— Directions for this task —
What you return must be the exact lines of the material below, from the first through the one that has "- 물리학: 궁극의 제약", with no pictures and, please, nothing else.
━━━ Information supplied
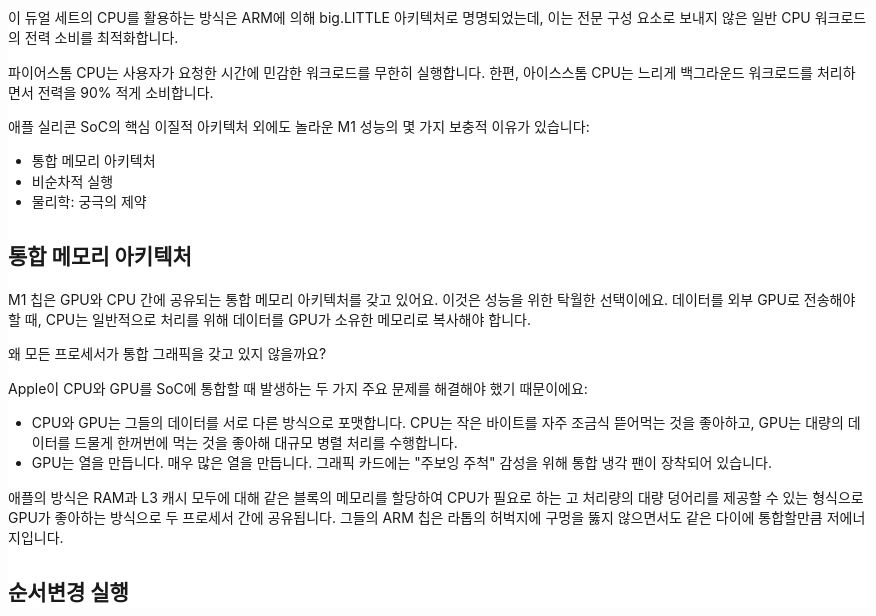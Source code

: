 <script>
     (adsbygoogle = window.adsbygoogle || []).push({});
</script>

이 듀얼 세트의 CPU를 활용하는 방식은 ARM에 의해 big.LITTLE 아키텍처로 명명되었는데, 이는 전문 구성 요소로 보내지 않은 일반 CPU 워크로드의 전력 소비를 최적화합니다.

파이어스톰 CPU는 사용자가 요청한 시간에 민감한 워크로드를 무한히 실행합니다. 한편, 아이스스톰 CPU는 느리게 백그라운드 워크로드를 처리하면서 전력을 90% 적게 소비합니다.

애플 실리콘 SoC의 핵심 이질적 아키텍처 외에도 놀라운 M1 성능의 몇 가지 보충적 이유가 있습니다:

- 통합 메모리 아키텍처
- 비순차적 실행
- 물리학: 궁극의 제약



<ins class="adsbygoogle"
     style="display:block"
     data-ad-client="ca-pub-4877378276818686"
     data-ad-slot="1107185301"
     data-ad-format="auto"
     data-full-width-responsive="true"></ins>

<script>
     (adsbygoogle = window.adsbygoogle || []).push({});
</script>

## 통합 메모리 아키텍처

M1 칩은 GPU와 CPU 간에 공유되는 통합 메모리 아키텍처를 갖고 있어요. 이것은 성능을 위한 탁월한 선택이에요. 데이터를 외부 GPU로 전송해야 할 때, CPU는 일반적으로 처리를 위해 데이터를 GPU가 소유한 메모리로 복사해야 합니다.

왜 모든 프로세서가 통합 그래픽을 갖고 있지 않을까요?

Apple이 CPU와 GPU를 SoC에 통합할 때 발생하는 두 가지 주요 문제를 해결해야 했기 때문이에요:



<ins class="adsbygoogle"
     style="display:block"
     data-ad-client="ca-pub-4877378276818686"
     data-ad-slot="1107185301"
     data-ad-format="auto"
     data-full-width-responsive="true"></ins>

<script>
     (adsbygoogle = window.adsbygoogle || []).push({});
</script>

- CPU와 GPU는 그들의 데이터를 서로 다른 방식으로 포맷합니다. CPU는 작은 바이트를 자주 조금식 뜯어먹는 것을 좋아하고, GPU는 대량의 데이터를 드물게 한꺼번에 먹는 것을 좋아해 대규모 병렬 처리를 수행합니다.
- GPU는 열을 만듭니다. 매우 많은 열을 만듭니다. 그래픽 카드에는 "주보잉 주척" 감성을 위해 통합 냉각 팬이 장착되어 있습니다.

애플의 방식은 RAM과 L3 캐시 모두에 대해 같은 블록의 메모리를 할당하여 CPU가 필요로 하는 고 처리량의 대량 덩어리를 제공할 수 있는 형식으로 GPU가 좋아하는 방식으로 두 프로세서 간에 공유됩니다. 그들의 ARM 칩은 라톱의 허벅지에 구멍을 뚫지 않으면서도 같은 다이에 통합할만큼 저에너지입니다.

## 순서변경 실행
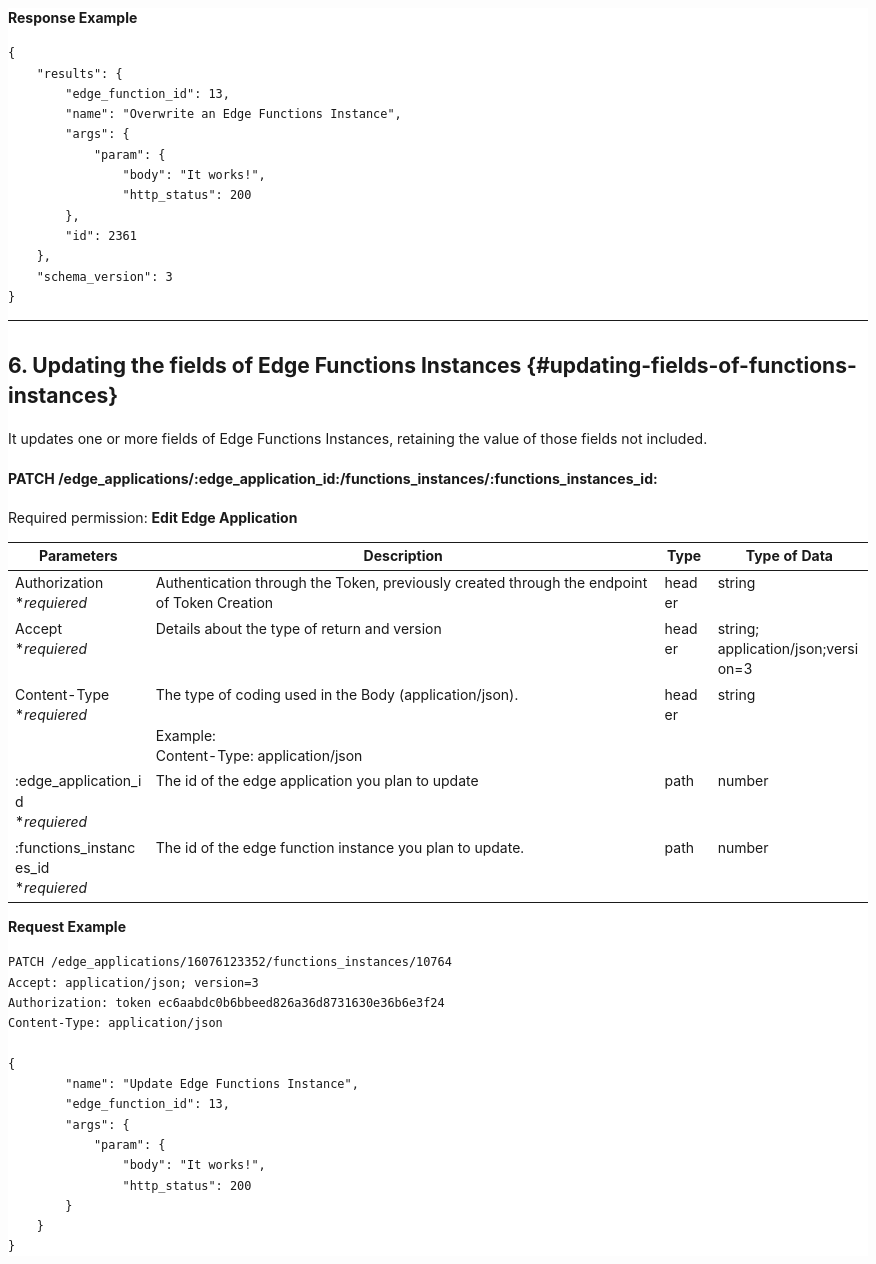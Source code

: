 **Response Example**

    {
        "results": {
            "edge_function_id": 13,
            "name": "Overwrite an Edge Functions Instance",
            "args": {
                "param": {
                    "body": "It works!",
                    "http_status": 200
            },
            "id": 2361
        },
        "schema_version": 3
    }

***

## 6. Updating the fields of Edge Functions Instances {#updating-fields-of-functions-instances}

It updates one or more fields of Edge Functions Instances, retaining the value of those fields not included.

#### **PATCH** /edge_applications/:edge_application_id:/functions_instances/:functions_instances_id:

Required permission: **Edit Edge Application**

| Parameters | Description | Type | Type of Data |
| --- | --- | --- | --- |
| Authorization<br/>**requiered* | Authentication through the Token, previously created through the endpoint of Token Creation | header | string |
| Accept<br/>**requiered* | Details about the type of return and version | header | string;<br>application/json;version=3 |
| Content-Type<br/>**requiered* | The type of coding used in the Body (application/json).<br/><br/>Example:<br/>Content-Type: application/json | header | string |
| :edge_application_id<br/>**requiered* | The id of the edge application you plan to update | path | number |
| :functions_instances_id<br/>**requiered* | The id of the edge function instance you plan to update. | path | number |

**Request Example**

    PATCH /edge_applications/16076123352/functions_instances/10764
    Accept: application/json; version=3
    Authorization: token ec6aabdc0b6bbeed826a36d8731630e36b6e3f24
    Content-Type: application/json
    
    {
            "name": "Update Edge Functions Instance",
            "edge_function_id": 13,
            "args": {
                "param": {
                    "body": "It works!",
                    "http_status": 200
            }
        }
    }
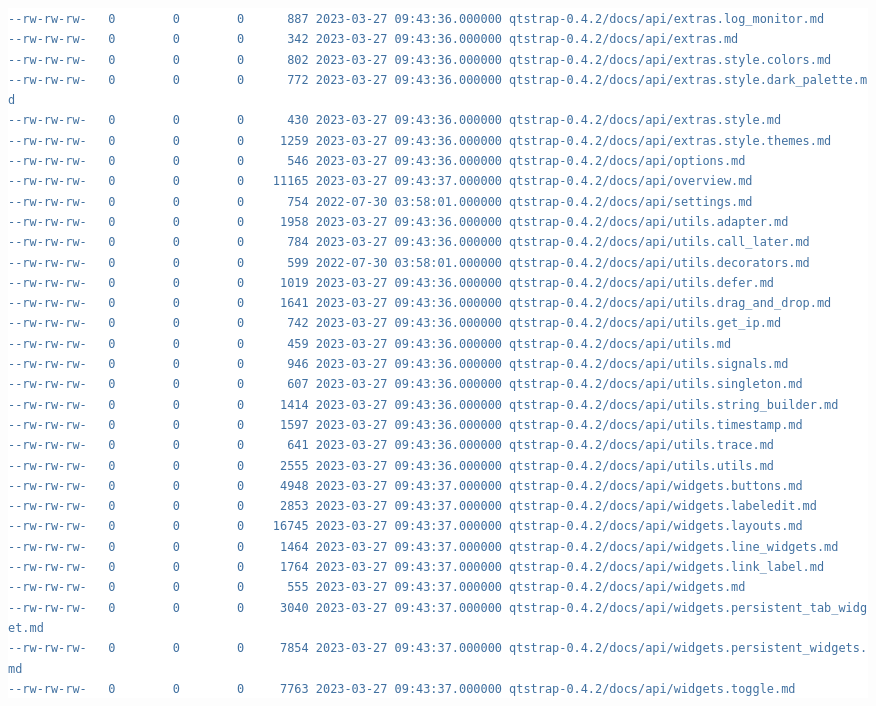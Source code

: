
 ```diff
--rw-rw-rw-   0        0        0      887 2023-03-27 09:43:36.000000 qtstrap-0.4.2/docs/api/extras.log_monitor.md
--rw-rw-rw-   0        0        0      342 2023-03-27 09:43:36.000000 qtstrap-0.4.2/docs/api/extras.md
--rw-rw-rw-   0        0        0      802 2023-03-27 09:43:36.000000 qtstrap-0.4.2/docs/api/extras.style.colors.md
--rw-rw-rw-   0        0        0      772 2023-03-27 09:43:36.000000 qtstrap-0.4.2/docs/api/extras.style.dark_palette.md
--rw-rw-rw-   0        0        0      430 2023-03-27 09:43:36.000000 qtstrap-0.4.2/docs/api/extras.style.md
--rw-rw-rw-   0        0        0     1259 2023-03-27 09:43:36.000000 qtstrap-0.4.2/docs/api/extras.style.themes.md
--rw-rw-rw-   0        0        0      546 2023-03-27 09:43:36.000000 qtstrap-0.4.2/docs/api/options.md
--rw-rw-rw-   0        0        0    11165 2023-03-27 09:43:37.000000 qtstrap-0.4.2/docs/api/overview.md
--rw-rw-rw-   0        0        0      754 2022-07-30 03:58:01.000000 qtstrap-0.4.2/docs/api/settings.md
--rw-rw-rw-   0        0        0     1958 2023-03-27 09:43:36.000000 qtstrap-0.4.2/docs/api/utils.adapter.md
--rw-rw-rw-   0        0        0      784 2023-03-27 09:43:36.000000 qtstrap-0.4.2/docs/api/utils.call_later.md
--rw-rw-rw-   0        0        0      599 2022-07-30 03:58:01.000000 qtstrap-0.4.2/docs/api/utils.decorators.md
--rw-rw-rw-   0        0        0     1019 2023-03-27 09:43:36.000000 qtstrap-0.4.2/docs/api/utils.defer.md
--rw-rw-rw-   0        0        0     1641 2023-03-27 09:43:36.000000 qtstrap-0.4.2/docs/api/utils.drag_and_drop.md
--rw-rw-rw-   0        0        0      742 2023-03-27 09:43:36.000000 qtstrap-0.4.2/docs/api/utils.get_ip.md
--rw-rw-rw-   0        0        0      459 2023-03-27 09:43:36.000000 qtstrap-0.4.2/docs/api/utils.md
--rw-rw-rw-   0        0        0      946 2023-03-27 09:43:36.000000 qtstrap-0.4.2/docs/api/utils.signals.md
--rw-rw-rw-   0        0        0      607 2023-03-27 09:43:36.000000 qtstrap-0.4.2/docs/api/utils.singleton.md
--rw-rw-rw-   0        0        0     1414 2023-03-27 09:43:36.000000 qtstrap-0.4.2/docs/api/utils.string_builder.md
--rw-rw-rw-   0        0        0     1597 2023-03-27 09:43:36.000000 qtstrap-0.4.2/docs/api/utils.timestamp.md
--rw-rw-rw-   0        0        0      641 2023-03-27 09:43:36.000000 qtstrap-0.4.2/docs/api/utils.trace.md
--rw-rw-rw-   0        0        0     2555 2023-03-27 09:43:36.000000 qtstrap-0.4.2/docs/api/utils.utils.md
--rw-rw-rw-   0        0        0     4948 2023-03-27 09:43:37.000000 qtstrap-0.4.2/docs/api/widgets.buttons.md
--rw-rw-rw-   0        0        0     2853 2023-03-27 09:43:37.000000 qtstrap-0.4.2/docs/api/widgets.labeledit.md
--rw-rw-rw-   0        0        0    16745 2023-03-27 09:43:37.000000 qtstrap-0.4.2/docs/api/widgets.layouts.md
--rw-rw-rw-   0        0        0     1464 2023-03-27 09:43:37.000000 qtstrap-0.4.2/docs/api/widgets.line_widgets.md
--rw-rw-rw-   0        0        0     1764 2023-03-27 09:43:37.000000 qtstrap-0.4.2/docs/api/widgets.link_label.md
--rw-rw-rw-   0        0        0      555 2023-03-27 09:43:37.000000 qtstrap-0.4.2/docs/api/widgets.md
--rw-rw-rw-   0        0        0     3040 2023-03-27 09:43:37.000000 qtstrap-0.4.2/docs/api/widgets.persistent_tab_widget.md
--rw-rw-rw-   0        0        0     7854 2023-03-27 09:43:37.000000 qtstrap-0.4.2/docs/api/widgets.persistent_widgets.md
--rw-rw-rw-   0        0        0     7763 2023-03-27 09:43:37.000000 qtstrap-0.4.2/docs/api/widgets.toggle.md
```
━━━━━━
— Result for this task —
Source code

: <script>
     (adsbygoogle = window.adsbygoogle || []).push({});
</script>

이 듀얼 세트의 CPU를 활용하는 방식은 ARM에 의해 big.LITTLE 아키텍처로 명명되었는데, 이는 전문 구성 요소로 보내지 않은 일반 CPU 워크로드의 전력 소비를 최적화합니다.

파이어스톰 CPU는 사용자가 요청한 시간에 민감한 워크로드를 무한히 실행합니다. 한편, 아이스스톰 CPU는 느리게 백그라운드 워크로드를 처리하면서 전력을 90% 적게 소비합니다.

애플 실리콘 SoC의 핵심 이질적 아키텍처 외에도 놀라운 M1 성능의 몇 가지 보충적 이유가 있습니다:

- 통합 메모리 아키텍처
- 비순차적 실행
- 물리학: 궁극의 제약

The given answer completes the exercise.